I got diagnosed with this as a result of drinking way too much the two days before (while still on a hangover from last night's binge, I got really drunk again, and the following day had acute gastroenteritis, according to my doctor). I've actually gotten it a couple times because of drinking. I mostly see causes attributed to viruses in this article. Shouldn't causes such as mine be mentioned? 203.253.171.128 (talk) 16:56, 7 September 2008 (UTC)
[edit] Statistical prevalence
Can someone please comment on the statistics referenced in the article?
For example, I see that 50% of gastroenteritis cases are caused by norovirus and that 1 in 1,000 people have gastroenteritis (at any given time, I assume).

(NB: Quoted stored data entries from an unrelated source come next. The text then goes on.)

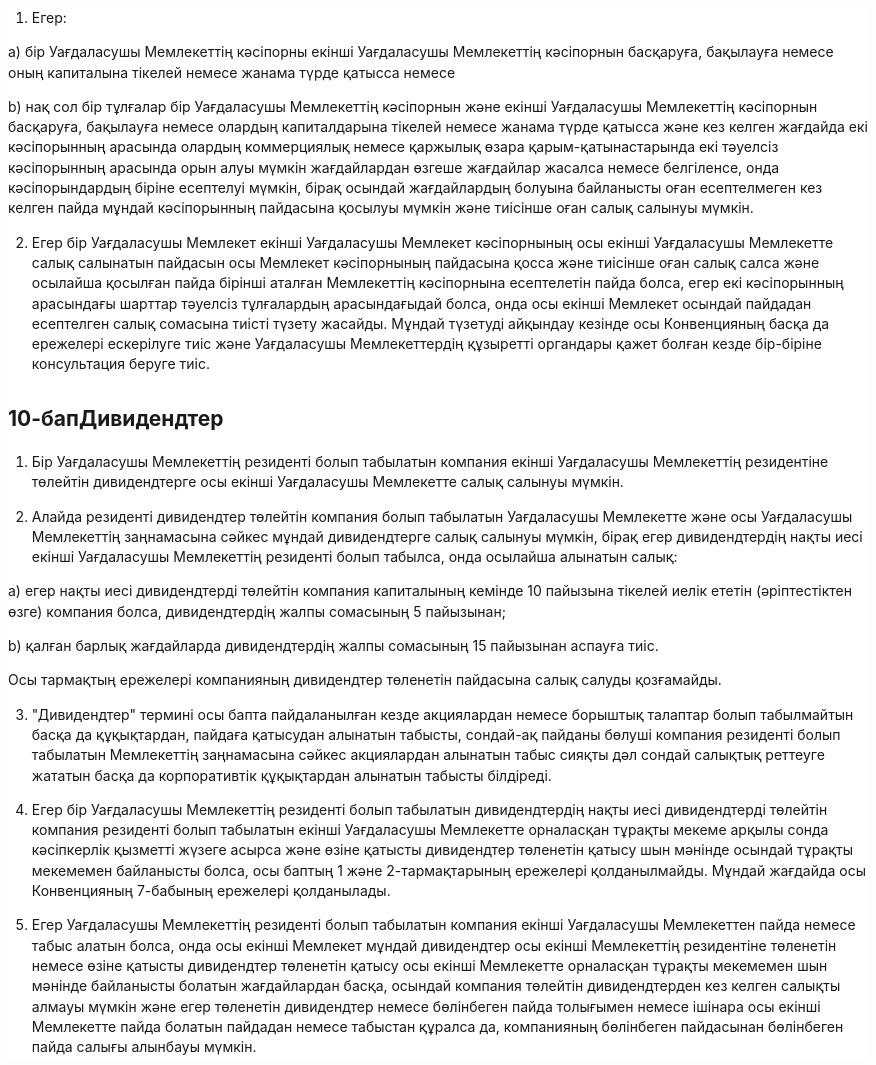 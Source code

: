 1. Егер:

a) бір Уағдаласушы Мемлекеттің кәсіпорны екінші Уағдаласушы Мемлекеттің кәсіпорнын басқаруға, бақылауға немесе оның капиталына тікелей немесе жанама түрде қатысса немесе

b) нақ сол бір тұлғалар бір Уағдаласушы Мемлекеттің кәсіпорнын және екінші Уағдаласушы Мемлекеттің кәсіпорнын басқаруға, бақылауға немесе олардың капиталдарына тікелей немесе жанама түрде қатысса және кез келген жағдайда екі кәсіпорынның арасында олардың коммерциялық немесе қаржылық өзара қарым-қатынастарында екі тәуелсіз кәсіпорынның арасында орын алуы мүмкін жағдайлардан өзгеше жағдайлар жасалса немесе белгіленсе, онда кәсіпорындардың біріне есептелуі мүмкін, бірақ осындай жағдайлардың болуына байланысты оған есептелмеген кез келген пайда мұндай кәсіпорынның пайдасына қосылуы мүмкін және тиісінше оған салық салынуы мүмкін.

2. Егер бір Уағдаласушы Мемлекет екінші Уағдаласушы Мемлекет кәсіпорнының осы екінші Уағдаласушы Мемлекетте салық салынатын пайдасын осы Мемлекет кәсіпорнының пайдасына қосса және тиісінше оған салық салса және осылайша қосылған пайда бірінші аталған Мемлекеттің кәсіпорнына есептелетін пайда болса, егер екі кәсіпорынның арасындағы шарттар тәуелсіз тұлғалардың арасындағыдай болса, онда осы екінші Мемлекет осындай пайдадан есептелген салық сомасына тиісті түзету жасайды. Мұндай түзетуді айқындау кезінде осы Конвенцияның басқа да ережелері ескерілуге тиіс және Уағдаласушы Мемлекеттердің құзыретті органдары қажет болған кезде бір-біріне консультация беруге тиіс.

## 10-бапДивидендтер

1. Бір Уағдаласушы Мемлекеттің резиденті болып табылатын компания екінші Уағдаласушы Мемлекеттің резидентіне төлейтін дивидендтерге осы екінші Уағдаласушы Мемлекетте салық салынуы мүмкін.

2. Алайда резиденті дивидендтер төлейтін компания болып табылатын Уағдаласушы Мемлекетте және осы Уағдаласушы Мемлекеттің заңнамасына сәйкес мұндай дивидендтерге салық салынуы мүмкін, бірақ егер дивидендтердің нақты иесі екінші Уағдаласушы Мемлекеттің резиденті болып табылса, онда осылайша алынатын салық:

a) егер нақты иесі дивидендтерді төлейтін компания капиталының кемінде 10 пайызына тікелей иелік ететін (әріптестіктен өзге) компания болса, дивидендтердің жалпы сомасының 5 пайызынан;

b) қалған барлық жағдайларда дивидендтердің жалпы сомасының 15 пайызынан аспауға тиіс.

Осы тармақтың ережелері компанияның дивидендтер төленетін пайдасына салық салуды қозғамайды.

3. "Дивидендтер" термині осы бапта пайдаланылған кезде акциялардан немесе борыштық талаптар болып табылмайтын басқа да құқықтардан, пайдаға қатысудан алынатын табысты, сондай-ақ пайданы бөлуші компания резиденті болып табылатын Мемлекеттің заңнамасына сәйкес акциялардан алынатын табыс сияқты дәл сондай салықтық реттеуге жататын басқа да корпоративтік құқықтардан алынатын табысты білдіреді.

4. Егер бір Уағдаласушы Мемлекеттің резиденті болып табылатын дивидендтердің нақты иесі дивидендтерді төлейтін компания резиденті болып табылатын екінші Уағдаласушы Мемлекетте орналасқан тұрақты мекеме арқылы сонда кәсіпкерлік қызметті жүзеге асырса және өзіне қатысты дивидендтер төленетін қатысу шын мәнінде осындай тұрақты мекемемен байланысты болса, осы баптың 1 және 2-тармақтарының ережелері қолданылмайды. Мұндай жағдайда осы Конвенцияның 7-бабының ережелері қолданылады.

5. Егер Уағдаласушы Мемлекеттің резиденті болып табылатын компания екінші Уағдаласушы Мемлекеттен пайда немесе табыс алатын болса, онда осы екінші Мемлекет мұндай дивидендтер осы екінші Мемлекеттің резидентіне төленетін немесе өзіне қатысты дивидендтер төленетін қатысу осы екінші Мемлекетте орналасқан тұрақты мекемемен шын мәнінде байланысты болатын жағдайлардан басқа, осындай компания төлейтін дивидендтерден кез келген салықты алмауы мүмкін және егер төленетін дивидендтер немесе бөлінбеген пайда толығымен немесе ішінара осы екінші Мемлекетте пайда болатын пайдадан немесе табыстан құралса да, компанияның бөлінбеген пайдасынан бөлінбеген пайда салығы алынбауы мүмкін.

As a reader in a first world country, my instant reaction is to wonder whether these are globally averaged statistics, and if so whether they are actually meaningful in any given part of the world.
Given varying levels of hygiene globally, I would expect both the incidence and the causes of gastroenteritis to be markedly different between, say, Sweden and Bangladesh.
Perhaps immune response in different parts of the world should even the statistics out. If so, some comment to that effect would be most helpful.
Thank you.
[edit] Death Rate per year
Is the death rate per year 5-8 million or 1.5? The background and the Epidemiology section seem to claim different things. JayEsJay (talk) —Preceding undated comment was added at 06:26, 5 November 2008 (UTC).
[edit] How long it lasts
I hope nobody minds, but I had this 2 years ago and mine lasted 6 weeks, and it took an extra 2 weeks to regain my strength from 6 weeks of not eating or drinking anything. I already added the 6 weeks part, but I don't know if I should include the recovery process. Also, it's original research so theres no links to prove it.
- Sorry, this is original research and cannot be included. Graham Colm Talk 11:57, 16 April 2009 (UTC)
[edit] "Famous People Who've Had It" Section
Is this really necessary? Especially in its current form?
It, to me, resembles something from a cheap magazine.